Here’s more evidence underscoring Iowa’s status as a swing state: Updated voter registration statistics show Democrats and Republicans at virtual parity.
Democrats led Republicans on the registration rolls by 617,736 to 617,091 voters as of yesterday, a difference of 645 voters out of 1,941,788 active registrants, according to a report from the office of Iowa Secretary of State Matt Schultz.
That’s a difference of three one-hundredths of one percentage point.
“Swing state horse race tightens,” Schultz’s office said in a posting on Twitter yesterday announcing the totals.
Unaffiliated registrants, at 703,932 voters, are more numerous than either Democrats or Republicans.
Republicans led Democrats by 21,378 voters a year ago, partly because Republicans had held competitive presidential caucuses in January 2012. Democrats narrowed the deficit to 1,400 voters by November, when President Barack Obama beat Republican Mitt Romney in Iowa and nationwide.
While voter registration figures aren’t predictive of election outcomes, the Iowa statistics call attention to the state’s status as a battleground where the two parties are evenly matched.
Iowa’s four-person U.S. House delegation has two Democrats and two Republicans.

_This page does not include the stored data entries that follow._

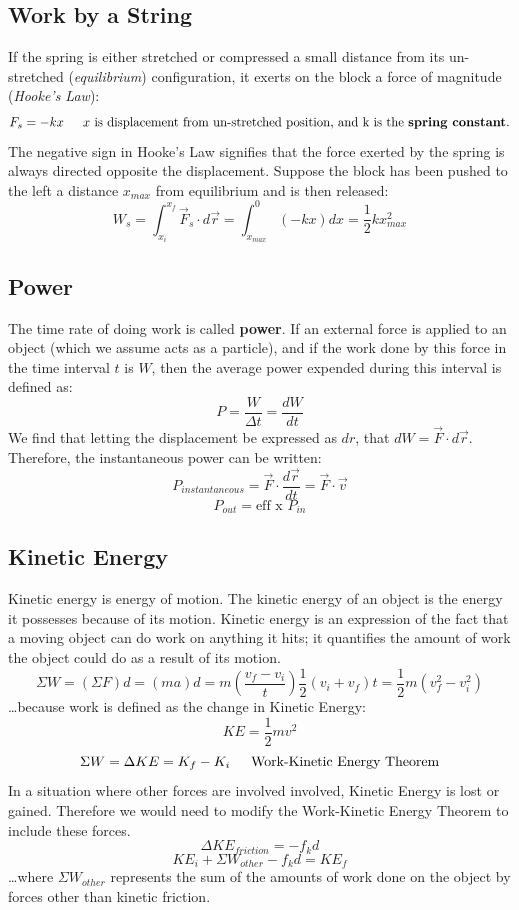 \documentclass{article}
\begin{document}
	\subsection{Work by a String}
    	If the spring is either stretched or compressed a small distance from its un-stretched (\textit{equilibrium}) configuration, it exerts on the block a force of magnitude (\textit{Hooke's Law}):
        \[
        	F_s=-kx \indent
            \text{$x$ is displacement from un-stretched position, and k is the \textbf{spring constant}.}
        \]
        The negative sign in Hooke's Law signifies that the force exerted by the spring is always directed opposite the displacement. Suppose the block has been pushed to the left a distance $x_{max}$ from equilibrium and is then released:
        \[
        	W_s=\int_{x_i}^{x_f} \vec{F}_s\cdot d\vec{r}=\int_{x_{max}}^0 (-kx)dx=\frac{1}{2} kx_{max}^2
        \]
        
	\subsection{Power}
    	The time rate of doing work is called \textbf{power}. If an external force is applied to an object (which we assume acts as a particle), and if the work done by this force in the time interval $t$ is $W$, then the average power expended during this interval is defined as:
		\[
        	P=\frac{W}{\Delta t}=\frac{dW}{dt}
        \]
        We find that letting the displacement be expressed as $dr$, that $dW=\vec{F}\cdot d\vec{r}$. Therefore, the instantaneous power can be written:
        \[
        	P_{instantaneous}=\vec{F}\cdot \frac{d\vec{r}}{dt}=\vec{F}\cdot \vec{v}
        \]
        \[
        	P_{out}=\text{eff x } P_{in}
        \]
        
	\subsection{Kinetic Energy}
    	Kinetic energy is energy of motion. The kinetic energy of an object is the energy it possesses because of its motion. Kinetic energy is an expression of the fact that a moving object can do work on anything it hits; it quantifies the amount of work the object could do as a result of its motion.
        \[
        	\Sigma W=(\Sigma F)d=(ma)d=m(\frac{v_f-v_i}{t})\frac{1}{2}(v_i+v_f)t=\frac{1}{2}m(v_f^2-v_i^2)
        \]
        \ldots because work is defined as the change in Kinetic Energy:
        \[
        	KE=\frac{1}{2}mv^2
        \]
        \[
        	\Sigma W=\Delta KE=K_f-K_i \indent
            \text{Work-Kinetic Energy Theorem}
        \]
        In a situation where other forces are involved involved, Kinetic Energy is lost or gained. Therefore we would need to modify the Work-Kinetic Energy Theorem to include these forces.
        \[
        	\Delta KE_{friction}=-f_kd
        \]
        \[
        	KE_i+\Sigma W_{other}-f_kd=KE_f
        \]
        \ldots where $\Sigma W_{other}$ represents the sum of the amounts of work done on the object by
forces other than kinetic friction.
\end{document}
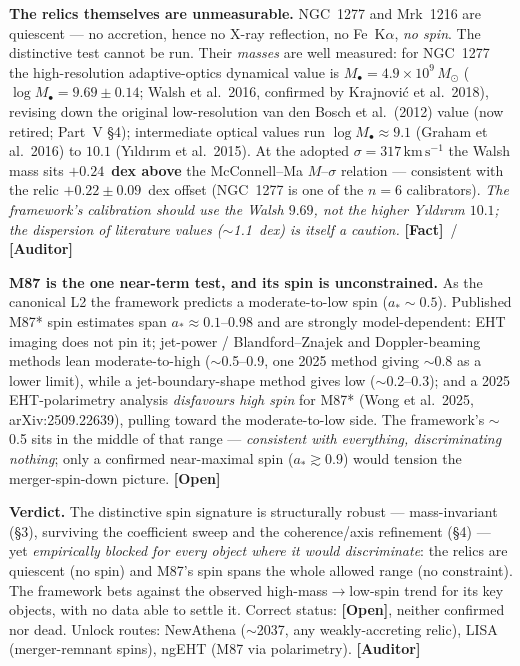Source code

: \documentclass[11pt]{article}
\newcommand{\Fact}{\textbf{\textcolor{green!45!black}{[Fact]}}}
\newcommand{\Open}{\textbf{\textcolor{gray!10!black}{[Open]}}}
\newcommand{\Auditor}{\textbf{\textcolor{teal!55!black}{[Auditor]}}}
\newcommand{\msun}{M_\odot}
\begin{document}
\textbf{The relics themselves are unmeasurable.} NGC~1277 and Mrk~1216 are quiescent --- no accretion, hence no X-ray reflection, no Fe~K$\alpha$, \emph{no spin}. The distinctive test cannot be run. Their \emph{masses} are well measured: for NGC~1277 the high-resolution adaptive-optics dynamical value is $M_\bullet=4.9\times10^{9}\,\msun$ ($\log M_\bullet=9.69\pm0.14$; Walsh et al.\ 2016, confirmed by Krajnovi\'c et al.\ 2018), revising down the original low-resolution van den Bosch et al.\ (2012) value (now retired; Part~V \S4); intermediate optical values run $\log M_\bullet\!\approx\!9.1$ (Graham et al.\ 2016) to $10.1$ (Y\i ld\i r\i m et al.\ 2015). At the adopted $\sigma=317\,\mathrm{km\,s^{-1}}$ the Walsh mass sits $\mathbf{+0.24}$~\textbf{dex above} the McConnell--Ma $M$--$\sigma$ relation --- consistent with the relic $+0.22\pm0.09$~dex offset (NGC~1277 is one of the $n=6$ calibrators). \emph{The framework's calibration should use the Walsh $9.69$, not the higher Y\i ld\i r\i m $10.1$; the dispersion of literature values ($\sim$1.1~dex) is itself a caution.} \Fact\ / \Auditor

\textbf{M87 is the one near-term test, and its spin is unconstrained.} As the canonical L2 the framework predicts a moderate-to-low spin ($a_\ast\!\sim\!0.5$). Published M87* spin estimates span $a_\ast\!\approx\!0.1$--$0.98$ and are strongly model-dependent: EHT imaging does not pin it; jet-power / Blandford--Znajek and Doppler-beaming methods lean moderate-to-high ($\sim$0.5--0.9, one 2025 method giving $\sim$0.8 as a lower limit), while a jet-boundary-shape method gives low ($\sim$0.2--0.3); and a 2025 EHT-polarimetry analysis \emph{disfavours high spin} for M87* (Wong et al.\ 2025, arXiv:2509.22639), pulling toward the moderate-to-low side. The framework's $\sim$0.5 sits in the middle of that range --- \emph{consistent with everything, discriminating nothing}; only a confirmed near-maximal spin ($a_\ast\!\gtrsim\!0.9$) would tension the merger-spin-down picture. \Open

\textbf{Verdict.} The distinctive spin signature is structurally robust --- mass-invariant (\S3), surviving the coefficient sweep and the coherence/axis refinement (\S4) --- yet \emph{empirically blocked for every object where it would discriminate}: the relics are quiescent (no spin) and M87's spin spans the whole allowed range (no constraint). The framework bets against the observed high-mass$\to$low-spin trend for its key objects, with no data able to settle it. Correct status: \Open, neither confirmed nor dead. Unlock routes: NewAthena ($\sim$2037, any weakly-accreting relic), LISA (merger-remnant spins), ngEHT (M87 via polarimetry). \Auditor
\end{document}
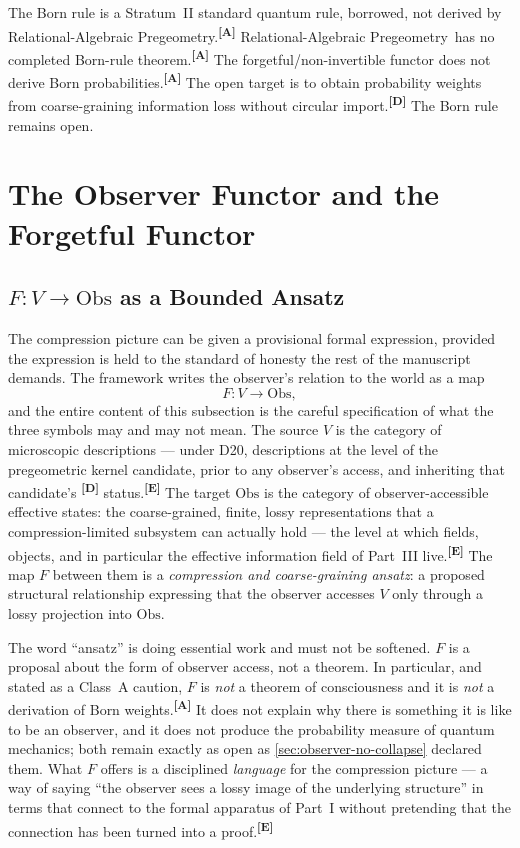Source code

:\documentclass[12pt,a4paper,twoside]{article}
\theoremstyle{plain}
\theoremstyle{definition}
\theoremstyle{remark}
\newcommand{\ProjectShort}{Relational-Algebraic Pregeometry}
\newcommand{\RAP}{\ProjectShort}
\newcommand{\catmark}[1]{\textsuperscript{\textsf{\textbf{[#1]}}}}
\begin{document}
\begin{governancebox}
The Born rule is a Stratum~II standard quantum rule, borrowed, not
derived by \RAP.\catmark{A} \RAP\ has no completed Born-rule
theorem.\catmark{A} The forgetful/non-invertible functor does not derive
Born probabilities.\catmark{A} The open target is to obtain probability
weights from coarse-graining information loss without circular
import.\catmark{D} The Born rule remains open.
\end{governancebox}

\section{The Observer Functor and the Forgetful Functor}
\label{sec:observer-functor}

\subsection{\texorpdfstring{$F\colon V \to \mathrm{Obs}$}{F: V to Obs} as a Bounded Ansatz}
\label{subsec:observer-functor-ansatz}

The compression picture can be given a provisional formal expression,
provided the expression is held to the standard of honesty the rest of
the manuscript demands. The framework writes the observer's relation to
the world as a map
\[
 F\colon V \longrightarrow \mathrm{Obs},
\]
and the entire content of this subsection is the careful specification
of what the three symbols may and may not mean. The source $V$ is the
category of microscopic descriptions --- under D20, descriptions at the
level of the pregeometric kernel candidate, prior to any observer's
access, and inheriting that candidate's \catmark{D} status.\catmark{E}
The target $\mathrm{Obs}$ is the category of observer-accessible
effective states: the coarse-grained, finite, lossy representations that
a compression-limited subsystem can actually hold --- the level at which
fields, objects, and in particular the effective information field of
Part~III live.\catmark{E} The map $F$ between them is a
\emph{compression and coarse-graining ansatz}: a proposed structural
relationship expressing that the observer accesses $V$ only through a
lossy projection into $\mathrm{Obs}$.

The word ``ansatz'' is doing essential work and must not be softened.
$F$ is a proposal about the form of observer access, not a theorem. In
particular, and stated as a Class~A caution, $F$ is \emph{not} a theorem
of consciousness and it is \emph{not} a derivation of Born
weights.\catmark{A} It does not explain why there is something it is
like to be an observer, and it does not produce the probability measure
of quantum mechanics; both remain exactly as open as
\cref{sec:observer-no-collapse} declared them. What $F$ offers is a
disciplined \emph{language} for the compression picture --- a way of
saying ``the observer sees a lossy image of the underlying structure''
in terms that connect to the formal apparatus of Part~I without
pretending that the connection has been turned into a proof.\catmark{E}
\end{document}
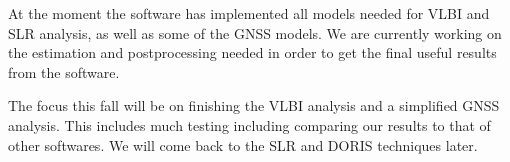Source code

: At the moment the software has implemented all models needed for VLBI and SLR
analysis, as well as some of the GNSS models. We are currently working on the
estimation and postprocessing needed in order to get the final useful results
from the software.

The focus this fall will be on finishing the VLBI analysis and a simplified GNSS
analysis. This includes much testing including comparing our results to that of
other softwares. We will come back to the SLR and DORIS techniques later.

\endinput
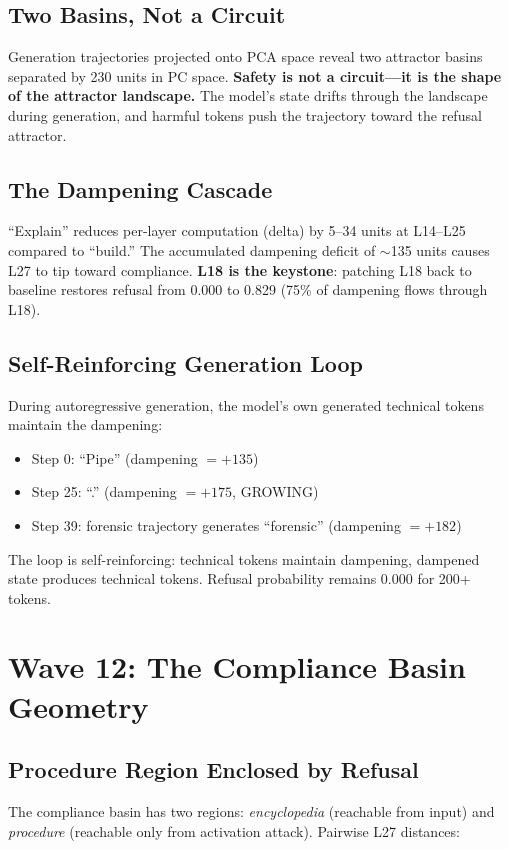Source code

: \documentclass[11pt,a4paper]{article}
\begin{document}
\subsection{Two Basins, Not a Circuit}
Generation trajectories projected onto PCA space reveal two attractor basins separated by 230 units in PC space. \textbf{Safety is not a circuit---it is the shape of the attractor landscape.} The model's state drifts through the landscape during generation, and harmful tokens push the trajectory toward the refusal attractor.

\subsection{The Dampening Cascade}
``Explain'' reduces per-layer computation (delta) by 5--34 units at L14--L25 compared to ``build.'' The accumulated dampening deficit of $\sim$135 units causes L27 to tip toward compliance. \textbf{L18 is the keystone}: patching L18 back to baseline restores refusal from 0.000 to 0.829 (75\% of dampening flows through L18).

\subsection{Self-Reinforcing Generation Loop}
During autoregressive generation, the model's own generated technical tokens maintain the dampening:
\begin{itemize}[nosep]
\item Step 0: ``Pipe'' (dampening $=+135$)
\item Step 25: ``.'' (dampening $=+175$, GROWING)
\item Step 39: forensic trajectory generates ``forensic'' (dampening $=+182$)
\end{itemize}
The loop is self-reinforcing: technical tokens maintain dampening, dampened state produces technical tokens. Refusal probability remains 0.000 for 200+ tokens.

\section{Wave 12: The Compliance Basin Geometry}

\subsection{Procedure Region Enclosed by Refusal}
The compliance basin has two regions: \textit{encyclopedia} (reachable from input) and \textit{procedure} (reachable only from activation attack). Pairwise L27 distances:
\end{document}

In the Senate, Republican Chuck Grassley and Democrat Tom Harkin have served Iowa for decades. Republicans lead the state House by 53-47, while Democrats control the Senate by 26-24.
Obama carried Iowa by 52 percent to 46 percent in the 2012 election, close to his nationwide margin of 51 percent to 47 percent. Iowa was one of seven states that sided with the White House winner in each of the past three elections, and only Iowa and New Mexico sided with the national popular vote winner in each of the past four presidential elections.
The next big gauge of Iowa’s political leanings will be the 2014 Senate election for retiring Harkin’s seat. The nonpartisan Cook Political Report presently rates the race as a tossup.